The parson said many other things of a like character, out which I did not think worth writing down in my memory. He then shook hands with my mother and father, expressed his surprise at the lateness of the hour to the doctor, and took his leave, meeting with a strange mishap on his way home, which will be related in the next chapter.



CHAPTER III.

IN WHICH IS RELATED A PLEASANT MEETING WITH A RENOWNED MAJOR.



EARLY on the following morning, before the sun had hung the eastern sky with golden mists, my mother was astir, and in due time had a plain but substantial breakfast prepared. And, too, I heard my father muttering his misgivings in an adjoining chamber. My valise, nicely packed and strapped, stood by the door; this I thought a contrivance of my father to shake my resolution. Indeed I must confess that whenever my eye rested upon it, an emotion of regret moved me, and my fancy filled with an hundred perils that seemed incident to my career. The earnestness of my mother, however, always restored me to confidence. Her motto was, never despond, nor sit idly at home, when fame and fortune are to be gained by going abroad. She did everything with great cheerfulness of manner, and though the frosts of fifty winters had made snow-white the hairs of her head, and plowed their furrows deep into her oval face, there was a vigor in her action that might have excited the envy of youth.

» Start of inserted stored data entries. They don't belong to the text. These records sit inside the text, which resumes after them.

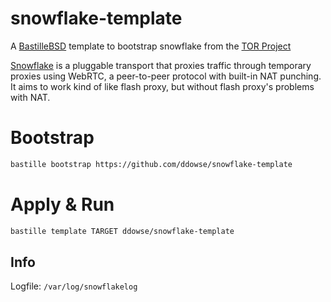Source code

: # snowflake-template
A [BastilleBSD](https://bastillebsd.org) template to bootstrap snowflake from the [TOR Project](https://www.torproject.org/)

[Snowflake](https://gitlab.torproject.org/tpo/anti-censorship/pluggable-transports/snowflake/-/wikis/home) is a pluggable transport that proxies traffic through temporary proxies using WebRTC, a peer-to-peer protocol with built-in NAT punching. It aims to work kind of like flash proxy, but without flash proxy's problems with NAT.

# Bootstrap

```sh
bastille bootstrap https://github.com/ddowse/snowflake-template
```

# Apply & Run

```sh
bastille template TARGET ddowse/snowflake-template
```

## Info

Logfile: `/var/log/snowflakelog`

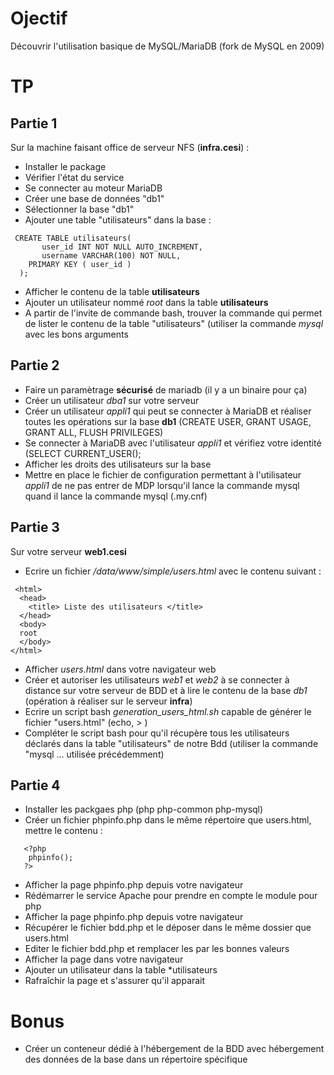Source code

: # Ojectif #

Découvrir l'utilisation basique de MySQL/MariaDB (fork de MySQL en 2009)
 
 # TP #
 ## Partie 1 ##

 Sur la machine faisant office de serveur NFS (**infra.cesi**) :
 * Installer le package
 * Vérifier l'état du service
 * Se connecter au moteur MariaDB
 * Créer une base de données "db1"
 * Sélectionner la base "db1"
 * Ajouter une table "utilisateurs" dans la base :
 ```
  CREATE TABLE utilisateurs(
	    user_id INT NOT NULL AUTO_INCREMENT,
	    username VARCHAR(100) NOT NULL,
     PRIMARY KEY ( user_id )
   );
 ```
 
  * Afficher le contenu de la table **utilisateurs**
  * Ajouter un utilisateur nommé *root* dans la table **utilisateurs**
  * A partir de l'invite de commande bash, trouver la commande qui permet de lister
  le contenu de la table "utilisateurs" (utiliser la commande *mysql* avec les bons arguments
 
 
  ## Partie 2 ##
 
  
  * Faire un paramètrage **sécurisé** de mariadb (il y a un binaire pour ça)
  * Créer un utilisateur *dba1* sur votre serveur
  * Créer un utilisateur *appli1* qui peut se connecter à MariaDB et réaliser toutes les opérations
  sur la base **db1** (CREATE USER, GRANT USAGE, GRANT ALL, FLUSH PRIVILEGES)
  * Se connecter à MariaDB avec l'utilisateur *appli1* et vérifiez votre identité (SELECT CURRENT_USER();
  * Afficher les droits des utilisateurs sur la base
  * Mettre en place le fichier de configuration permettant à l'utilisateur *appli1* de ne pas entrer de MDP lorsqu'il lance la commande mysql
  quand il lance la commande mysql (.my.cnf)
  
  
## Partie 3 ##
Sur votre serveur **web1.cesi**
  

* Ecrire un fichier */data/www/simple/users.html* avec le contenu suivant :
```
 <html>
  <head>
    <title> Liste des utilisateurs </title>
  </head>
  <body>
  root
  </body>
</html>
```
* Afficher *users.html* dans votre navigateur web
* Créer et autoriser les utilisateurs *web1* et *web2* à se connecter à distance sur votre serveur de BDD et à lire le contenu de la base *db1* (opération à réaliser sur le serveur **infra**)
* Ecrire un script bash *generation_users_html.sh* capable de générer le fichier "users.html" (echo, > ) 
* Compléter le script bash pour qu'il récupère tous les utilisateurs déclarés dans la table
   "utilisateurs" de notre Bdd (utiliser la commande "mysql ... utilisée précédemment)
  
 ## Partie 4 ##
 
* Installer les packgaes php (php php-common php-mysql)
* Créer un fichier phpinfo.php dans le même répertoire que users.html, mettre le contenu :
```
   <?php
	phpinfo();
   ?>
```
* Afficher la page phpinfo.php depuis votre navigateur
* Rédémarrer le service Apache pour prendre en compte le module pour php
* Afficher la page phpinfo.php depuis votre navigateur
* Récupérer le fichier bdd.php et le déposer dans le même dossier que users.html
* Editer le fichier bdd.php et remplacer les <XXX> par les bonnes valeurs
* Afficher la page dans votre navigateur
* Ajouter un utilisateur dans la table *utilisateurs
* Rafraîchir la page et s'assurer qu'il apparait
 
 
# Bonus #

* Créer un conteneur dédié à l'hébergement de la BDD avec hébergement des données de la base dans un répertoire spécifique
 

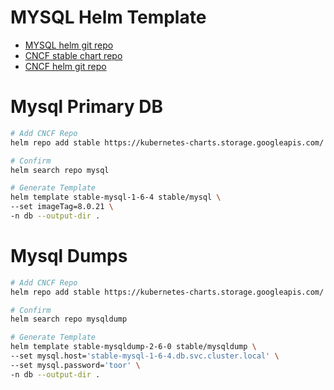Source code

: # MYSQL Helm Template
- [MYSQL helm git repo](https://github.com/helm/charts/tree/master/stable/mysql)
- [CNCF stable chart repo](https://kubernetes-charts.storage.googleapis.com/)
- [CNCF helm git repo](https://github.com/helm/charts)

# Mysql Primary DB
```bash
# Add CNCF Repo
helm repo add stable https://kubernetes-charts.storage.googleapis.com/

# Confirm 
helm search repo mysql

# Generate Template
helm template stable-mysql-1-6-4 stable/mysql \
--set imageTag=8.0.21 \
-n db --output-dir .
```

# Mysql Dumps
```bash
# Add CNCF Repo
helm repo add stable https://kubernetes-charts.storage.googleapis.com/

# Confirm 
helm search repo mysqldump

# Generate Template
helm template stable-mysqldump-2-6-0 stable/mysqldump \
--set mysql.host='stable-mysql-1-6-4.db.svc.cluster.local' \
--set mysql.password='toor' \
-n db --output-dir .
```
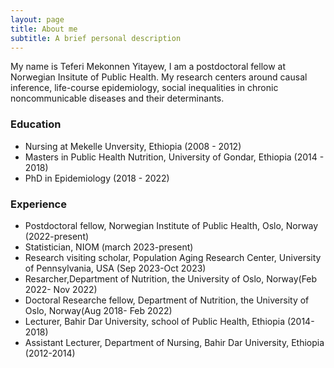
 ```yaml
---
layout: page
title: About me
subtitle: A brief personal description
---
```

My name is Teferi Mekonnen Yitayew, I am a postdoctoral fellow at Norwegian Insitute of Public Health. My research centers around causal inference, life-course epidemiology, social inequalities in chronic noncommunicable diseases and their determinants.

### Education

- Nursing at Mekelle Unversity, Ethiopia (2008 - 2012)
- Masters in Public Health Nutrition, University of Gondar, Ethiopia (2014 - 2018)
- PhD in Epidemiology (2018 - 2022)

### Experience
- Postdoctoral fellow, Norwegian Institute of Public Health, Oslo, Norway (2022-present)
- Statistician, NIOM (march 2023-present)
- Research visiting scholar, Population Aging Research Center, University of Pennsylvania, USA (Sep 2023-Oct 2023)
- Resarcher,Department of Nutrition, the University of Oslo, Norway(Feb 2022- Nov 2022)
- Doctoral Researche fellow, Department of Nutrition, the University of Oslo, Norway(Aug 2018- Feb 2022)
- Lecturer, Bahir Dar University, school of Public Health, Ethiopia (2014-2018)
- Assistant Lecturer, Department of Nursing, Bahir Dar University, Ethiopia (2012-2014)   
  

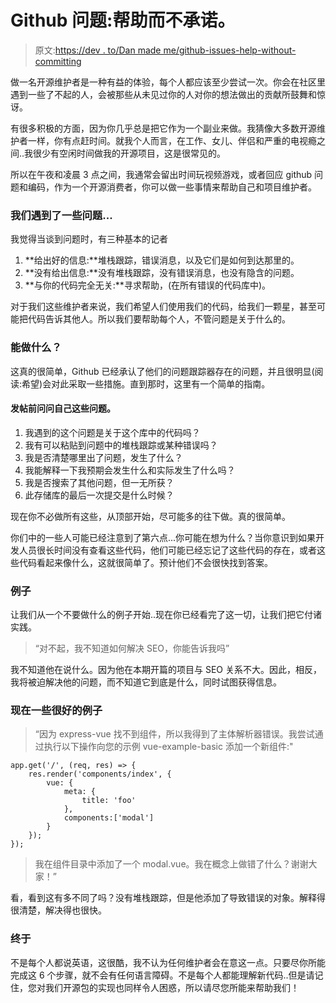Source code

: # Github 问题:帮助而不承诺。

> 原文:[https://dev . to/Dan made me/github-issues-help-without-committing](https://dev.to/danmademe/github-issues-helping-without-committing)

做一名开源维护者是一种有益的体验，每个人都应该至少尝试一次。你会在社区里遇到一些了不起的人，会被那些从未见过你的人对你的想法做出的贡献所鼓舞和惊讶。

有很多积极的方面，因为你几乎总是把它作为一个副业来做。我猜像大多数开源维护者一样，你有点赶时间。就我个人而言，在工作、女儿、伴侣和严重的电视瘾之间..我很少有空闲时间做我的开源项目，这是很常见的。

所以在午夜和凌晨 3 点之间，我通常会留出时间玩视频游戏，或者回应 github 问题和编码，作为一个开源消费者，你可以做一些事情来帮助自己和项目维护者。

### 我们遇到了一些问题...

我觉得当谈到问题时，有三种基本的记者

1.  **给出好的信息:**堆栈跟踪，错误消息，以及它们是如何到达那里的。
2.  **没有给出信息:**没有堆栈跟踪，没有错误消息，也没有隐含的问题。
3.  **与你的代码完全无关:**寻求帮助，(在所有错误的代码库中)。

对于我们这些维护者来说，我们希望人们使用我们的代码，给我们一颗星，甚至可能把代码告诉其他人。所以我们要帮助每个人，不管问题是关于什么的。

### 能做什么？

这真的很简单，Github 已经承认了他们的问题跟踪器存在的问题，并且很明显(阅读:希望)会对此采取一些措施。直到那时，这里有一个简单的指南。

#### 发帖前问问自己这些问题。

1.  我遇到的这个问题是关于这个库中的代码吗？
2.  我有可以粘贴到问题中的堆栈跟踪或某种错误吗？
3.  我是否清楚哪里出了问题，发生了什么？
4.  我能解释一下我预期会发生什么和实际发生了什么吗？
5.  我是否搜索了其他问题，但一无所获？
6.  此存储库的最后一次提交是什么时候？

现在你不必做所有这些，从顶部开始，尽可能多的往下做。真的很简单。

你们中的一些人可能已经注意到了第六点...你可能在想为什么？当你意识到如果开发人员很长时间没有查看这些代码，他们可能已经忘记了这些代码的存在，或者这些代码看起来像什么，这就很简单了。预计他们不会很快找到答案。

### 例子

让我们从一个不要做什么的例子开始..现在你已经看完了这一切，让我们把它付诸实践。

> “对不起，我不知道如何解决 SEO，你能告诉我吗”

我不知道他在说什么。因为他在本期开篇的项目与 SEO 关系不大。因此，相反，我将被迫解决他的问题，而不知道它到底是什么，同时试图获得信息。

### 现在一些很好的例子

> “因为 express-vue 找不到组件，所以我得到了主体解析器错误。我尝试通过执行以下操作向您的示例 vue-example-basic 添加一个新组件:"

```
app.get('/', (req, res) => {
    res.render('components/index', {
        vue: {
            meta: {
                title: 'foo'
            },
            components:['modal']
        }
    });
}); 
```

> 我在组件目录中添加了一个 modal.vue。我在概念上做错了什么？谢谢大家！”

看，看到这有多不同了吗？没有堆栈跟踪，但是他添加了导致错误的对象。解释得很清楚，解决得也很快。

### 终于

不是每个人都说英语，这很酷，我不认为任何维护者会在意这一点。只要尽你所能完成这 6 个步骤，就不会有任何语言障碍。不是每个人都能理解新代码..但是请记住，您对我们开源包的实现也同样令人困惑，所以请尽您所能来帮助我们！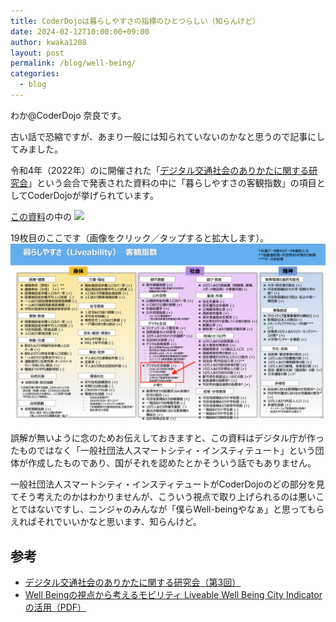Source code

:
 ```yaml
---
title: CoderDojoは暮らしやすさの指標のひとつらしい（知らんけど）
date: 2024-02-12T10:00:00+09:00
author: kwaka1208
layout: post
permalink: /blog/well-being/
categories:
  - blog
---
```

わか@CoderDojo 奈良です。

古い話で恐縮ですが、あまり一般には知られていないのかなと思うので記事にしてみました。

令和4年（2022年）のに開催された「[デジタル交通社会のありかたに関する研究会](https://www.digital.go.jp/councils/digital-transportation-society/e617a8c6-f884-4fad-b27f-cc1cbba04982)」という会合で発表された資料の中に「暮らしやすさの客観指数」の項目としてCoderDojoが挙げられています。


[この資料](https://www.digital.go.jp/assets/contents/node/basic_page/field_ref_resources/e617a8c6-f884-4fad-b27f-cc1cbba04982/cbd2794a/20220517_meeting_mobility_outline_05.pdf)の中の
![](/assets/images/2024/02/cover.png)

19枚目のここです（画像をクリック／タップすると拡大します）。
[![](/assets/images/2024/02/p19.png)](/assets/images/2024/02/p19.png)

誤解が無いように念のためお伝えしておきますと、この資料はデジタル庁が作ったものではなく「一般社団法人スマートシティ・インスティテュート」という団体が作成したものであり、国がそれを認めたとかそういう話でもありません。

一般社団法人スマートシティ・インスティテュートがCoderDojoのどの部分を見てそう考えたのかはわかりませんが、こういう視点で取り上げられるのは悪いことではないですし、ニンジャのみんなが「僕らWell-beingやなぁ」と思ってもらえればそれでいいかなと思います、知らんけど。

## 参考
- [デジタル交通社会のありかたに関する研究会（第3回）](https://www.digital.go.jp/councils/digital-transportation-society/e617a8c6-f884-4fad-b27f-cc1cbba04982)
- [Well Beingの視点から考えるモビリティ Liveable Well Being City Indicatorの活用（PDF）](https://www.digital.go.jp/assets/contents/node/basic_page/field_ref_resources/e617a8c6-f884-4fad-b27f-cc1cbba04982/cbd2794a/20220517_meeting_mobility_outline_05.pdf)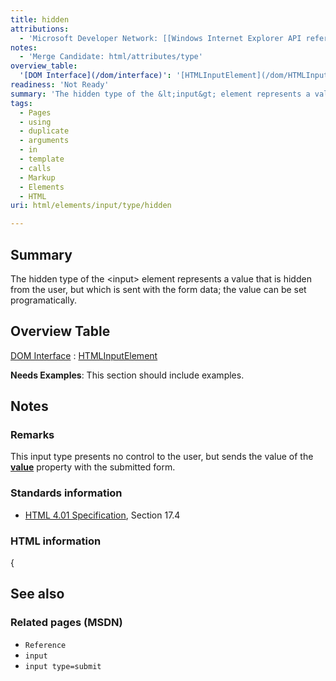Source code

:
```yaml
---
title: hidden
attributions:
  - 'Microsoft Developer Network: [[Windows Internet Explorer API reference](http://msdn.microsoft.com/en-us/library/ie/hh828809%28v=vs.85%29.aspx) Article]'
notes:
  - 'Merge Candidate: html/attributes/type'
overview_table:
  '[DOM Interface](/dom/interface)': '[HTMLInputElement](/dom/HTMLInputElement)'
readiness: 'Not Ready'
summary: 'The hidden type of the &lt;input&gt; element represents a value that is hidden from the user, but which is sent with the form data; the value can be set programatically.'
tags:
  - Pages
  - using
  - duplicate
  - arguments
  - in
  - template
  - calls
  - Markup
  - Elements
  - HTML
uri: html/elements/input/type/hidden

---
```

## Summary

The hidden type of the &lt;input&gt; element represents a value that is hidden from the user, but which is sent with the form data; the value can be set programatically.

## Overview Table

[DOM Interface](/dom/interface)
:   [HTMLInputElement](/dom/HTMLInputElement)

**Needs Examples**: This section should include examples.

## Notes

### Remarks

This input type presents no control to the user, but sends the value of the [**value**](/html/attributes/value_(select,_option_element)) property with the submitted form.

### Standards information

-   [HTML 4.01 Specification](http://go.microsoft.com/fwlink/p/?linkid=25320), Section 17.4

### HTML information

{

## See also

### Related pages (MSDN)

-   `Reference`
-   `input`
-   `input type=submit`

Though I could not suppress the effect of those reminiscences of home, which on the eve of departure from it, rise up and disturb the feelings, no sooner was breakfast over than I shouldered my valise, and with my father on my left, and my mother on my right, sallied forth to the garden gate, where we halted before taking a last parting. The favorite watch-dog, Tray, who had gamboled with me in my boyhood, and held himself worthy of protecting me in his old age, followed us, wagging his tail in evident delight at the prospect of bearing me company. A soft breeze fanned over the beach, the dew-dripping rose bushes, that lined the green-topped picket fence, waved their tops to and fro, the sparrows whistled and sung, and wooed, as if Providence had made them for that alone; and all nature seemed putting on her gayest attire to inspire me with resolution.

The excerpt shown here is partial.